Quizá ésa fue la que invadió al fotógrafo brasileño Sebastião Salgado, fallecido recientemente. Después de retratar el sufrimiento de los cuerpos más vulnerables, víctimas de conflictos bélicos o situaciones de explotación, cayó en una sima tan profunda que llegó a sentir vergüenza de pertenecer a la especie humana, hasta que, azuzado por su esposa, Lélia Wanick, ambos emprendieron uno de los proyectos más ambiciosos de reforestación conocidos.

Como los guerreros de Troya, retornaron al terruño, esta vez el pueblo natal de Salgado, Aimorés, en Minas Gerais, y allí fundaron el Instituto Terra, con el que plantaron más de dos millones de árboles en la finca entonces desertificada del padre. La cifra es representativa de una recuperación integral que atrajo a animales y devolvió el agua a la zona; regresaba no sólo el matrimonio, sino la floresta tropical originaria. Una vez más, la infancia y la memoria operaban como alicientes para la proyección del deseo, aquí reverdecido.

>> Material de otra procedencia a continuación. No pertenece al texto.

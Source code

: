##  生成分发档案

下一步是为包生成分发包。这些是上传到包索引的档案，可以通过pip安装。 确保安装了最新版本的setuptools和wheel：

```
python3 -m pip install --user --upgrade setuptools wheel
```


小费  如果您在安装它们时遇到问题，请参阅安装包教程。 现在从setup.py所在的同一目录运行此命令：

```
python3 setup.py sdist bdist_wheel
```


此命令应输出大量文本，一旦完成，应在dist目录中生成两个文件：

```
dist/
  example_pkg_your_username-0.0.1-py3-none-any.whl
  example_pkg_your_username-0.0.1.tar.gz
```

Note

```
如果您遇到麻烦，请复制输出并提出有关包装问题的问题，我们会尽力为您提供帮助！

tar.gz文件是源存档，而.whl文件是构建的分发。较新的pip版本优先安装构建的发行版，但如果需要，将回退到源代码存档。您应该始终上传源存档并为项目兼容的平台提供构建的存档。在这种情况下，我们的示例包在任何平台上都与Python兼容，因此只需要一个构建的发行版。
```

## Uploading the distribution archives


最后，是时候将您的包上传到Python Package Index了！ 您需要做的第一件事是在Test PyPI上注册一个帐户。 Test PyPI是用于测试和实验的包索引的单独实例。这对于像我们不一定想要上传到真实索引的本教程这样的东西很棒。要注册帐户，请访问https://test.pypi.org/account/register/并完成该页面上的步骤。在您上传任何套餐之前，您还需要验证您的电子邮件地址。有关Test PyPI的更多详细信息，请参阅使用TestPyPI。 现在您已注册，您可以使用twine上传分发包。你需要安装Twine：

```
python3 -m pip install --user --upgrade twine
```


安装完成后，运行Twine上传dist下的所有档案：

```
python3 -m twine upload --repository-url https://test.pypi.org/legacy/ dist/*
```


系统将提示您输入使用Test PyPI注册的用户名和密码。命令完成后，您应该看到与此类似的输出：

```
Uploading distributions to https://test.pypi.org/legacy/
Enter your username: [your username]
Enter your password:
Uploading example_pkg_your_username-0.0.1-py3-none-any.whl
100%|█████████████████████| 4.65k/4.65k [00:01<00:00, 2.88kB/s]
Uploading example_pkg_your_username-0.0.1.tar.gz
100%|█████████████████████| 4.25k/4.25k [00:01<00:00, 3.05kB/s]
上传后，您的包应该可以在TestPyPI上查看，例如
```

Saudade de las cuatro estaciones, del respeto a los límites biofísicos del planeta, de las palabras que hemos ido olvidando (oropéndola, vencejo, zorzal…). Cuenta Boym que, en el siglo XVIII, los médicos no sabían en qué parte del cuerpo habitaba la nostalgia, pero recomendaban al paciente enfermo consultar con filósofos y poetas. Ellos y ellas son, siempre han sido, sin duda, parte de la cura.